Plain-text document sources

========

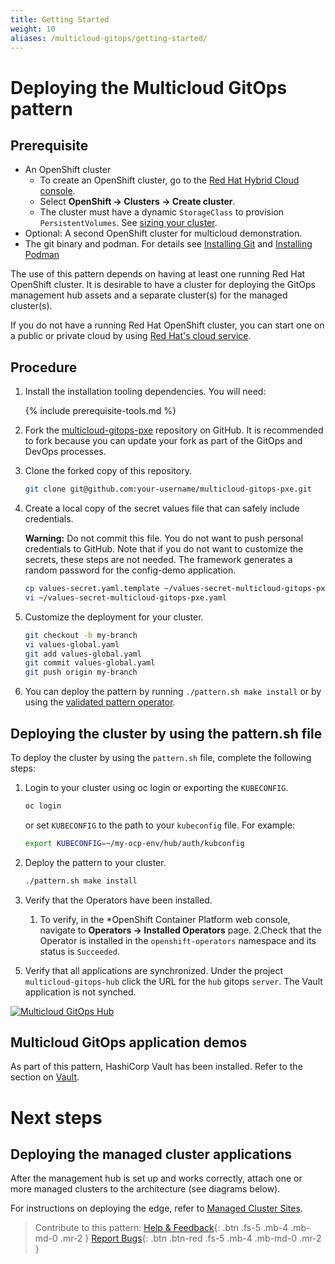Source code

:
 ```yaml
---
title: Getting Started
weight: 10
aliases: /multicloud-gitops/getting-started/
---
```


# Deploying the Multicloud GitOps pattern

## Prerequisite

* An OpenShift cluster
  * To create an OpenShift cluster, go to the [Red Hat Hybrid Cloud console](https://console.redhat.com/).
  * Select **OpenShift -> Clusters -> Create cluster**.
  * The cluster must have a dynamic `StorageClass` to provision `PersistentVolumes`. See [sizing your cluster](../../multicloud-gitops/cluster-sizing).
* Optional: A second OpenShift cluster for multicloud demonstration.
* The git binary and podman. For details see [Installing Git](https://git-scm.com/book/en/v2/Getting-Started-Installing-Git) and [Installing Podman](https://podman.io/getting-started/installation)

The use of this pattern depends on having at least one running Red Hat
OpenShift cluster. It is desirable to have a cluster for deploying the GitOps
management hub assets and a separate cluster(s) for the managed cluster(s).

If you do not have a running Red Hat OpenShift cluster, you can start one on a
public or private cloud by using [Red Hat's cloud
service](https://console.redhat.com/openshift/create).

## Procedure

1. Install the installation tooling dependencies. You will need:

   {% include prerequisite-tools.md %}

2. Fork the [multicloud-gitops-pxe](https://github.com/portworx/rh-multicloud-gitops-pxe) repository on GitHub. It is recommended to fork because you can update your fork as part of the GitOps and DevOps processes.

3. Clone the forked copy of this repository.

    ```sh
    git clone git@github.com:your-username/multicloud-gitops-pxe.git
    ```

4. Create a local copy of the secret values file that can safely include credentials.

    **Warning:**
    Do not commit this file. You do not want to push personal credentials to GitHub.
    Note that if you do not want to customize the secrets, these steps are not needed.
    The framework generates a random password for the config-demo application.

    ```sh
    cp values-secret.yaml.template ~/values-secret-multicloud-gitops-pxe.yaml
    vi ~/values-secret-multicloud-gitops-pxe.yaml
    ```

5. Customize the deployment for your cluster.

   ```sh
   git checkout -b my-branch
   vi values-global.yaml
   git add values-global.yaml
   git commit values-global.yaml
   git push origin my-branch
   ```

6. You can deploy the pattern by running `./pattern.sh make install` or by using the [validated pattern operator](/infrastructure/using-validated-pattern-operator/). 

##  Deploying the cluster by using the pattern.sh file
To deploy the cluster by using the `pattern.sh` file, complete the following steps:

1. Login to your cluster using oc login or exporting the `KUBECONFIG`.

    ```sh
    oc login
    ```

    or set `KUBECONFIG` to the path to your `kubeconfig` file. For example:

    ```sh
    export KUBECONFIG=~/my-ocp-env/hub/auth/kubconfig
    ```

2. Deploy the pattern to your cluster.

    ```sh
    ./pattern.sh make install
    ```

4. Verify that the Operators have been installed.
    1. To verify, in the *OpenShift Container Platform web console, navigate to **Operators → Installed Operators** page.
    2.Check that the Operator is installed in the `openshift-operators` namespace and its status is `Succeeded`.
<!-- Get a SME review for this step 5 -->
5. Verify that all applications are synchronized. Under the project `multicloud-gitops-hub` click the URL for the `hub` gitops `server`. The Vault application is not synched.

[![Multicloud GitOps Hub](/images/multicloud-gitops-Portworx/multicloud-gitops-argocd.png)](/images/multicloud-gitops-Portworx/multicloud-gitops-argocd.png)

<!-- Moved Deploying the managed cluster applications section under next step (or it should be a separate file-->

## Multicloud GitOps application demos

As part of this pattern, HashiCorp Vault has been installed. Refer to the section on [Vault](https://hybrid-cloud-patterns.io/secrets/vault/).

<!--The Next steps heading is not inline with the chapter and only points to contibution links for help and feedback or bugs -->
# Next steps

## Deploying the managed cluster applications

After the management hub is set up and works correctly, attach one or more managed clusters to the architecture (see diagrams below).

For instructions on deploying the edge, refer to [Managed Cluster Sites](https://hybrid-cloud-patterns.io/multicloud-gitops-Portworx/managed-cluster/).

>Contribute to this pattern:
[Help & Feedback](https://groups.google.com/g/hybrid-cloud-patterns){: .btn .fs-5 .mb-4 .mb-md-0 .mr-2 }
[Report Bugs](https://github.com/portworx/rh-multicloud-gitops-pxe/issues){: .btn .btn-red .fs-5 .mb-4 .mb-md-0 .mr-2 }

========

TASK:
Leave the images aside and transcribe all entries exactly.

ANSWER SPACE:
Source code

:
 ```yaml
---
title: Getting Started
weight: 10
aliases: /multicloud-gitops/getting-started/
---
```


# Deploying the Multicloud GitOps pattern

## Prerequisite

* An OpenShift cluster
  * To create an OpenShift cluster, go to the [Red Hat Hybrid Cloud console](https://console.redhat.com/).
  * Select **OpenShift -> Clusters -> Create cluster**.
  * The cluster must have a dynamic `StorageClass` to provision `PersistentVolumes`. See [sizing your cluster](../../multicloud-gitops/cluster-sizing).
* Optional: A second OpenShift cluster for multicloud demonstration.
* The git binary and podman. For details see [Installing Git](https://git-scm.com/book/en/v2/Getting-Started-Installing-Git) and [Installing Podman](https://podman.io/getting-started/installation)

The use of this pattern depends on having at least one running Red Hat
OpenShift cluster. It is desirable to have a cluster for deploying the GitOps
management hub assets and a separate cluster(s) for the managed cluster(s).

If you do not have a running Red Hat OpenShift cluster, you can start one on a
public or private cloud by using [Red Hat's cloud
service](https://console.redhat.com/openshift/create).

## Procedure

1. Install the installation tooling dependencies. You will need:

   {% include prerequisite-tools.md %}

2. Fork the [multicloud-gitops-pxe](https://github.com/portworx/rh-multicloud-gitops-pxe) repository on GitHub. It is recommended to fork because you can update your fork as part of the GitOps and DevOps processes.

3. Clone the forked copy of this repository.

    ```sh
    git clone git@github.com:your-username/multicloud-gitops-pxe.git
    ```

4. Create a local copy of the secret values file that can safely include credentials.

    **Warning:**
    Do not commit this file. You do not want to push personal credentials to GitHub.
    Note that if you do not want to customize the secrets, these steps are not needed.
    The framework generates a random password for the config-demo application.

    ```sh
    cp values-secret.yaml.template ~/values-secret-multicloud-gitops-pxe.yaml
    vi ~/values-secret-multicloud-gitops-pxe.yaml
    ```

5. Customize the deployment for your cluster.

   ```sh
   git checkout -b my-branch
   vi values-global.yaml
   git add values-global.yaml
   git commit values-global.yaml
   git push origin my-branch
   ```

6. You can deploy the pattern by running `./pattern.sh make install` or by using the [validated pattern operator](/infrastructure/using-validated-pattern-operator/). 

##  Deploying the cluster by using the pattern.sh file
To deploy the cluster by using the `pattern.sh` file, complete the following steps:

1. Login to your cluster using oc login or exporting the `KUBECONFIG`.

    ```sh
    oc login
    ```

    or set `KUBECONFIG` to the path to your `kubeconfig` file. For example:

    ```sh
    export KUBECONFIG=~/my-ocp-env/hub/auth/kubconfig
    ```

2. Deploy the pattern to your cluster.

    ```sh
    ./pattern.sh make install
    ```

4. Verify that the Operators have been installed.
    1. To verify, in the *OpenShift Container Platform web console, navigate to **Operators → Installed Operators** page.
    2.Check that the Operator is installed in the `openshift-operators` namespace and its status is `Succeeded`.
<!-- Get a SME review for this step 5 -->
5. Verify that all applications are synchronized. Under the project `multicloud-gitops-hub` click the URL for the `hub` gitops `server`. The Vault application is not synched.

[![Multicloud GitOps Hub](/images/multicloud-gitops-Portworx/multicloud-gitops-argocd.png)](/images/multicloud-gitops-Portworx/multicloud-gitops-argocd.png)

<!-- Moved Deploying the managed cluster applications section under next step (or it should be a separate file-->

## Multicloud GitOps application demos

As part of this pattern, HashiCorp Vault has been installed. Refer to the section on [Vault](https://hybrid-cloud-patterns.io/secrets/vault/).

<!--The Next steps heading is not inline with the chapter and only points to contibution links for help and feedback or bugs -->
# Next steps

## Deploying the managed cluster applications

After the management hub is set up and works correctly, attach one or more managed clusters to the architecture (see diagrams below).

For instructions on deploying the edge, refer to [Managed Cluster Sites](https://hybrid-cloud-patterns.io/multicloud-gitops-Portworx/managed-cluster/).

>Contribute to this pattern:
[Help & Feedback](https://groups.google.com/g/hybrid-cloud-patterns){: .btn .fs-5 .mb-4 .mb-md-0 .mr-2 }
[Report Bugs](https://github.com/portworx/rh-multicloud-gitops-pxe/issues){: .btn .btn-red .fs-5 .mb-4 .mb-md-0 .mr-2 }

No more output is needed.